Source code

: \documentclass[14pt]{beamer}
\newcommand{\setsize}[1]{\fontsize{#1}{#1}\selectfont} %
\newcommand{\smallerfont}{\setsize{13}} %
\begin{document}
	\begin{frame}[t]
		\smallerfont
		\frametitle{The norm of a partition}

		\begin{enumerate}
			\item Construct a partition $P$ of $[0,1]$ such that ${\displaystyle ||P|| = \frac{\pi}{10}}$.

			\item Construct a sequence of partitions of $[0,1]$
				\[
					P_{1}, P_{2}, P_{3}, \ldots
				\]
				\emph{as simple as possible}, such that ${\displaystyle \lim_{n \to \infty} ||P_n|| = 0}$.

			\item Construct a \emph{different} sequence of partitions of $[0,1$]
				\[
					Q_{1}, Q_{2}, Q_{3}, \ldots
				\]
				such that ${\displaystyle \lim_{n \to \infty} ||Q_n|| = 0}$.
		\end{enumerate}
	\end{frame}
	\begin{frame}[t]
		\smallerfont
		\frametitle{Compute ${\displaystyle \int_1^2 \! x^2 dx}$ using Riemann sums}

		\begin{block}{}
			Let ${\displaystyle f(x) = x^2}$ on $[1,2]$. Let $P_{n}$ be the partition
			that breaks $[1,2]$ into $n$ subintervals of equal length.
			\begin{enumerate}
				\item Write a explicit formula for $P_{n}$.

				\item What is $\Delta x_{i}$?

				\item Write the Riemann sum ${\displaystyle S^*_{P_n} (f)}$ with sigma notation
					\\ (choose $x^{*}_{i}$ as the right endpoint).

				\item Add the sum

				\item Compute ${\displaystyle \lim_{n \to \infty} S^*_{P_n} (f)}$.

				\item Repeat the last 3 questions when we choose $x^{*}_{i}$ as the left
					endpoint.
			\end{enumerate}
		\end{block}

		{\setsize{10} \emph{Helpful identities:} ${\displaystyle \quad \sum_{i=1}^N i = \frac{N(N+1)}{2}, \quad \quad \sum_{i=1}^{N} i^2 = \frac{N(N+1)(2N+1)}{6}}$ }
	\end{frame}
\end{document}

^^^^^^^^

What you have to do = Each record above must be restated in full, word for word.

Result of the exercise =
Source code

: \documentclass[14pt]{beamer}
\newcommand{\setsize}[1]{\fontsize{#1}{#1}\selectfont} %
\newcommand{\smallerfont}{\setsize{13}} %
\begin{document}
	\begin{frame}[t]
		\smallerfont
		\frametitle{The norm of a partition}

		\begin{enumerate}
			\item Construct a partition $P$ of $[0,1]$ such that ${\displaystyle ||P|| = \frac{\pi}{10}}$.

			\item Construct a sequence of partitions of $[0,1]$
				\[
					P_{1}, P_{2}, P_{3}, \ldots
				\]
				\emph{as simple as possible}, such that ${\displaystyle \lim_{n \to \infty} ||P_n|| = 0}$.

			\item Construct a \emph{different} sequence of partitions of $[0,1$]
				\[
					Q_{1}, Q_{2}, Q_{3}, \ldots
				\]
				such that ${\displaystyle \lim_{n \to \infty} ||Q_n|| = 0}$.
		\end{enumerate}
	\end{frame}
	\begin{frame}[t]
		\smallerfont
		\frametitle{Compute ${\displaystyle \int_1^2 \! x^2 dx}$ using Riemann sums}

		\begin{block}{}
			Let ${\displaystyle f(x) = x^2}$ on $[1,2]$. Let $P_{n}$ be the partition
			that breaks $[1,2]$ into $n$ subintervals of equal length.
			\begin{enumerate}
				\item Write a explicit formula for $P_{n}$.

				\item What is $\Delta x_{i}$?

				\item Write the Riemann sum ${\displaystyle S^*_{P_n} (f)}$ with sigma notation
					\\ (choose $x^{*}_{i}$ as the right endpoint).

				\item Add the sum

				\item Compute ${\displaystyle \lim_{n \to \infty} S^*_{P_n} (f)}$.

				\item Repeat the last 3 questions when we choose $x^{*}_{i}$ as the left
					endpoint.
			\end{enumerate}
		\end{block}

		{\setsize{10} \emph{Helpful identities:} ${\displaystyle \quad \sum_{i=1}^N i = \frac{N(N+1)}{2}, \quad \quad \sum_{i=1}^{N} i^2 = \frac{N(N+1)(2N+1)}{6}}$ }
	\end{frame}
\end{document}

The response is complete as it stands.